Spokespersons for the right-wing effort to change cannabis laws can do more harm than good by spewing outdated attitudes or trying to spin science. A perfect example: Kevin Sabet. The mouthpiece for Project SAM is frequently featured on national television programs. Sabet leans on debunked medical studies and select university reports to argue that marijuana use is a public health problem that should be treated like an addiction. His rhetoric sounds more like the rantings of the Bigfoot Hunters than discourse from a learned professional.
That makes refuting his positions easy- Mason Tvert of the Marijuana Policy Project and Russ Belville of 420Radio.org are experts at the art of deciphering the Sabet pseudo-science rhetoric- but his presence on television means Patrick Kennedy and Company still think people will believe whatever a white man in a suit tells them.
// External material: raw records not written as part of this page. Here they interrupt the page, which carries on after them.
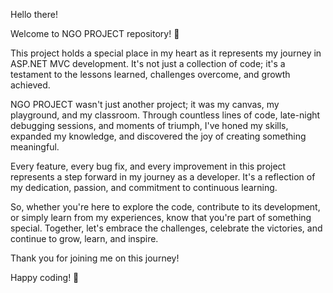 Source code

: Hello there!

Welcome to NGO PROJECT repository! 🎉

This project holds a special place in my heart as it represents my journey in ASP.NET MVC development. It's not just a collection of code; it's a testament to the lessons learned, challenges overcome, and growth achieved.

NGO PROJECT wasn't just another project; it was my canvas, my playground, and my classroom. Through countless lines of code, late-night debugging sessions, and moments of triumph, I've honed my skills, expanded my knowledge, and discovered the joy of creating something meaningful.

Every feature, every bug fix, and every improvement in this project represents a step forward in my journey as a developer. It's a reflection of my dedication, passion, and commitment to continuous learning.

So, whether you're here to explore the code, contribute to its development, or simply learn from my experiences, know that you're part of something special. Together, let's embrace the challenges, celebrate the victories, and continue to grow, learn, and inspire.

Thank you for joining me on this journey!

Happy coding! 🚀
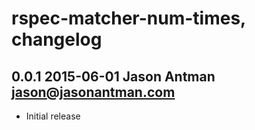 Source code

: # rspec-matcher-num-times, changelog

## 0.0.1 2015-06-01 Jason Antman <jason@jasonantman.com>

* Initial release
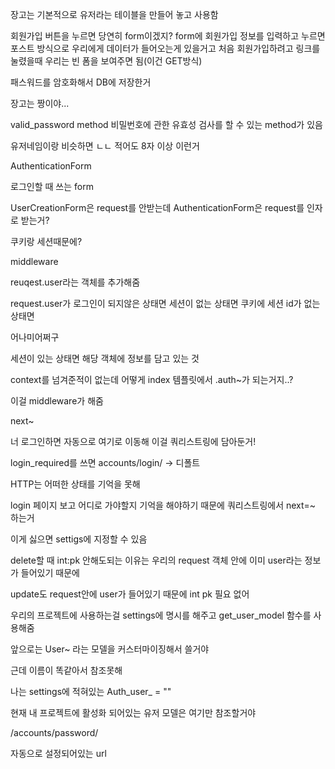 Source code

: 장고는 기본적으로 유저라는 테이블을 만들어 놓고 사용함

회원가입 버튼을 누르면 당연히 form이겠지? form에 회원가입 정보를 입력하고 누르면 포스트 방식으로 우리에게 데이터가 들어오는게 있을거고 처음 회원가입하려고 링크를 눌렸을때 우리는 빈 폼을 보여주면 됨(이건 GET방식)



패스워드를 암호화해서 DB에 저장한거

장고는 짱이야...

valid_password method 비밀번호에 관한 유효성 검사를 할 수 있는 method가 있음

유저네임이랑 비슷하면 ㄴㄴ 적어도 8자 이상 이런거



AuthenticationForm

로그인할 때 쓰는 form



UserCreationForm은 request를 안받는데 AuthenticationForm은 request를 인자로 받는거?

쿠키랑 세션때문에? 



middleware

reuqest.user라는 객체를 추가해줌

request.user가 로그인이 되지않은 상태면 세션이 없는 상태면 쿠키에 세션 id가 없는 상태면

어나미어쩌구

세션이 있는 상태면 해당 객체에 정보를 담고 있는 것



context를 넘겨준적이 없는데 어떻게 index 템플릿에서 .auth~가 되는거지..?

이걸 middleware가 해줌



next~

너 로그인하면 자동으로 여기로 이동해 이걸 쿼리스트링에 담아둔거!

 login_required를 쓰면 accounts/login/ -> 디폴트

HTTP는 어떠한 상태를 기억을 못해

login  페이지 보고 어디로 가야할지 기억을 해야하기  때문에 쿼리스트링에서 next=~ 하는거



이게 싫으면 settigs에 지정할 수 있음



delete할 때 int:pk 안해도되는 이유는 우리의 request 객체 안에 이미 user라는 정보가 들어있기 때문에 

update도 request안에 user가 들어있기 때문에 int pk 필요 없어



우리의 프로젝트에 사용하는걸 settings에 명시를 해주고 get_user_model 함수를 사용해줌

앞으로는 User~ 라는 모델을 커스터마이징해서 쓸거야

근데 이름이 똑같아서 참조못해

나는 settings에 적혀있는 Auth_user_ = ""

현재 내 프로젝트에 활성화 되어있는 유저 모델은 여기만  참조할거야



/accounts/password/

자동으로 설정되어있는 url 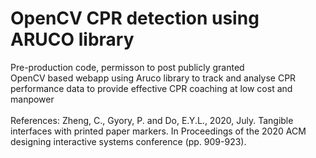 # <strong>OpenCV CPR detection using ARUCO library</strong><br>
Pre-production code, permisson to post publicly granted
<br>
OpenCV based webapp using Aruco library to track and analyse CPR performance data to provide effective CPR coaching at low cost and manpower <br>
<br>
References: Zheng, C., Gyory, P. and Do, E.Y.L., 2020, July. Tangible interfaces with printed paper markers. In Proceedings of the 2020 ACM designing interactive systems conference (pp. 909-923).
We've evolved past that.
Another way the right loses average voters because they can't get over themselves: ridiculous restrictions on marijuana use or dispensary locations. Asking dispensary owners to pay astronomical registration fees or prohibiting medical marijuana patients from growing cannabis in their own home are actions championed by conservatives but rejected by the general populace as unnecessary and even appropriate. CBD-only bills? 24 hour television surveillance of... plants? Only one dispensary per town? These issues are losers in the minds of the modern American.
Gone are the days (almost) when you could treat marijuana patients and businesses like second-class citizens just because they were marijuana businesses or potheads. Stoners learned how to call the ACLU. Current and former smokers got jobs in television and entertainment. One of us became the Attorney General of the United States of America. Another one became President.
Actually, several of us have become President. Numbers don't lie, and there simply is no denying marijuana acceptance is spiking while prohibition is failing. If the Republican Party is to remain relevant in the minds of marijuana users they'll have to make their message more THC-friendly.